34|        // distributed index, update Dgraphs

35|        DistributeIndexAndApply.run();

36|

37|        // if Web Studio is integrated, update Web Studio with latest

38|        // dimension values

 

]]

 

[08.12.13 21:20:57] SEVERE: Caught an exception while invoking method 'run' on object 'BaselineUpdate'. Releasing locks.

 

Caused by java.lang.reflect.InvocationTargetException sun.reflect.NativeMethodAccessorImpl invoke0 - null

Caused by com.endeca.soleng.eac.toolkit.exception.AppControlException com.endeca.soleng.eac.toolkit.script.Script runBeanShellScript - Error executing valid BeanShell script.

Caused by com.endeca.soleng.eac.toolkit.exception.AppControlException  com.endeca.soleng.eac.toolkit.script.Script runBeanShellScript - Error executing valid BeanShell script.
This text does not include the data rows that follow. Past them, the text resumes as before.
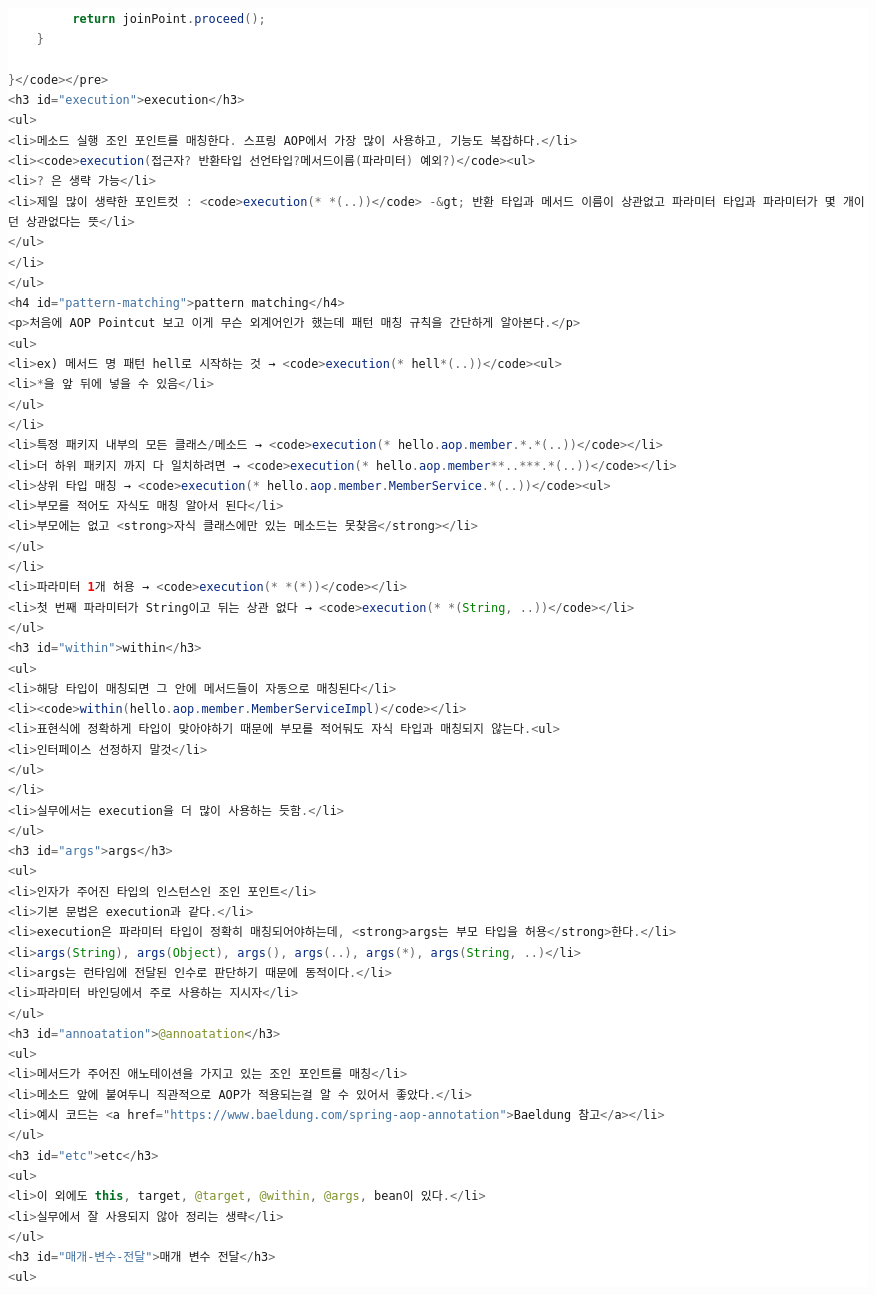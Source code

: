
 ```java
         return joinPoint.proceed();
    }

}</code></pre>
<h3 id="execution">execution</h3>
<ul>
<li>메소드 실행 조인 포인트를 매칭한다. 스프링 AOP에서 가장 많이 사용하고, 기능도 복잡하다.</li>
<li><code>execution(접근자? 반환타입 선언타입?메서드이름(파라미터) 예외?)</code><ul>
<li>? 은 생략 가능</li>
<li>제일 많이 생략한 포인트컷 : <code>execution(* *(..))</code> -&gt; 반환 타입과 메서드 이름이 상관없고 파라미터 타입과 파라미터가 몇 개이던 상관없다는 뜻</li>
</ul>
</li>
</ul>
<h4 id="pattern-matching">pattern matching</h4>
<p>처음에 AOP Pointcut 보고 이게 무슨 외계어인가 했는데 패턴 매칭 규칙을 간단하게 알아본다.</p>
<ul>
<li>ex) 메서드 명 패턴 hell로 시작하는 것 → <code>execution(* hell*(..))</code><ul>
<li>*을 앞 뒤에 넣을 수 있음</li>
</ul>
</li>
<li>특정 패키지 내부의 모든 클래스/메소드 → <code>execution(* hello.aop.member.*.*(..))</code></li>
<li>더 하위 패키지 까지 다 일치하려면 → <code>execution(* hello.aop.member**..***.*(..))</code></li>
<li>상위 타입 매칭 → <code>execution(* hello.aop.member.MemberService.*(..))</code><ul>
<li>부모를 적어도 자식도 매칭 알아서 된다</li>
<li>부모에는 없고 <strong>자식 클래스에만 있는 메소드는 못찾음</strong></li>
</ul>
</li>
<li>파라미터 1개 허용 → <code>execution(* *(*))</code></li>
<li>첫 번째 파라미터가 String이고 뒤는 상관 없다 → <code>execution(* *(String, ..))</code></li>
</ul>
<h3 id="within">within</h3>
<ul>
<li>해당 타입이 매칭되면 그 안에 메서드들이 자동으로 매칭된다</li>
<li><code>within(hello.aop.member.MemberServiceImpl)</code></li>
<li>표현식에 정확하게 타입이 맞아야하기 때문에 부모를 적어둬도 자식 타입과 매칭되지 않는다.<ul>
<li>인터페이스 선정하지 말것</li>
</ul>
</li>
<li>실무에서는 execution을 더 많이 사용하는 듯함.</li>
</ul>
<h3 id="args">args</h3>
<ul>
<li>인자가 주어진 타입의 인스턴스인 조인 포인트</li>
<li>기본 문법은 execution과 같다.</li>
<li>execution은 파라미터 타입이 정확히 매칭되어야하는데, <strong>args는 부모 타입을 허용</strong>한다.</li>
<li>args(String), args(Object), args(), args(..), args(*), args(String, ..)</li>
<li>args는 런타임에 전달된 인수로 판단하기 때문에 동적이다.</li>
<li>파라미터 바인딩에서 주로 사용하는 지시자</li>
</ul>
<h3 id="annoatation">@annoatation</h3>
<ul>
<li>메서드가 주어진 애노테이션을 가지고 있는 조인 포인트를 매칭</li>
<li>메소드 앞에 붙여두니 직관적으로 AOP가 적용되는걸 알 수 있어서 좋았다.</li>
<li>예시 코드는 <a href="https://www.baeldung.com/spring-aop-annotation">Baeldung 참고</a></li>
</ul>
<h3 id="etc">etc</h3>
<ul>
<li>이 외에도 this, target, @target, @within, @args, bean이 있다.</li>
<li>실무에서 잘 사용되지 않아 정리는 생략</li>
</ul>
<h3 id="매개-변수-전달">매개 변수 전달</h3>
<ul>
```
Caused by com.endeca.soleng.eac.toolkit.exception.EacComponentControlException com.endeca.soleng.eac.toolkit.component.ServerComponent startInParallel - Server component 'Dgraph1' failed to start. Refer to component logs in C:\Endeca\Apps\MyApp\config\script\..\..\.\logs\dgraphs\Dgraph1 on host MDEXHost.

 

[08.12.13 21:20:57] INFO: Released lock 'update_lock'.

 

Error in Dgraph log:

Stemming should be enabled for 4 languages

WARN 08/13/13 04:48:06.592 UTC (1376369286592) DGRAPH {dgraph,baseline} couldn't stat binary word forms file C:\Endeca\Apps\MyApp\data\dgraphs\Dgraph1\dgraph_input\MyApp.zh-CN.wfdat [err=`No such file or directory',errno=2]

WARN 08/13/13 04:48:06.608 UTC (1376369286592) DGRAPH {dgraph,baseline} couldn't stat binary word forms file C:\Endeca\Apps\MyApp\data\dgraphs\Dgraph1\dgraph_input\MyApp.zh-TW.wfdat [err=`No such file or directory',errno=2]
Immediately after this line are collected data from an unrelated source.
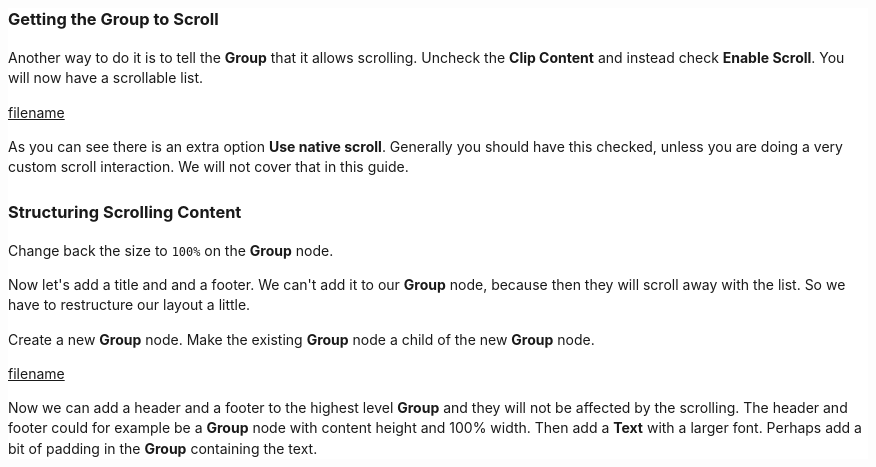 </div>

### Getting the Group to Scroll

Another way to do it is to tell the **Group** that it allows scrolling. Uncheck the **Clip Content** and instead check **Enable Scroll**. You will now have a scrollable list.

<div class="ndl-image-with-background l">

[filename](./scroll1.mp4 ':include width=100% height=300px autoplay muted loop')

</div>

As you can see there is an extra option **Use native scroll**. Generally you should have this checked, unless you are doing a very custom scroll interaction. We will not cover that in this guide.

### Structuring Scrolling Content

Change back the size to `100%` on the **Group** node.

Now let's add a title and and a footer. We can't add it to our **Group** node, because then they will scroll away with the list. So we have to restructure our layout a little.

Create a new **Group** node. Make the existing **Group** node a child of the new **Group** node.

<div class="ndl-image-with-background l">

[filename](./regroup.mp4 ':include width=100% height=400px autoplay muted loop')

</div>

Now we can add a header and a footer to the highest level **Group** and they will not be affected by the scrolling.
The header and footer could for example be a **Group** node with content height and 100% width. Then add a **Text** with a larger font. Perhaps add a bit of padding in the **Group** containing the text.

<div class="ndl-image-with-background l">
ERROR 08/13/13 04:48:07.639 UTC (1376369287639) DGRAPH {dgraph,baseline} OptiSpell, error creating pspell manager, "The file "C:\Endeca\Apps\MyApp\data\dgraphs\Dgraph1\dgraph_input/MyApp-aspell.spelldat" can not be opened for reading."

FATAL 08/13/13 04:48:07.639 UTC (1376369287639) DGRAPH {dgraph,baseline} Errors initializing aspell module.  This error is most likely due to an incorrect configuration of aspell. Please correct any previous errors and restart the dgraph.

 

When I unselect all the languages from Stemming in Dev Studio, the error in Dgraph log shows as following:

Stemming should be enabled for 0 languages

ERROR 08/13/13 05:18:16.444 UTC (1376371096444) DGRAPH {dgraph,baseline} OptiSpell, error creating pspell manager, "The file "C:\Endeca\Apps\MyApp\data\dgraphs\Dgraph1\dgraph_input/MyApp-aspell.spelldat" can not be opened for reading."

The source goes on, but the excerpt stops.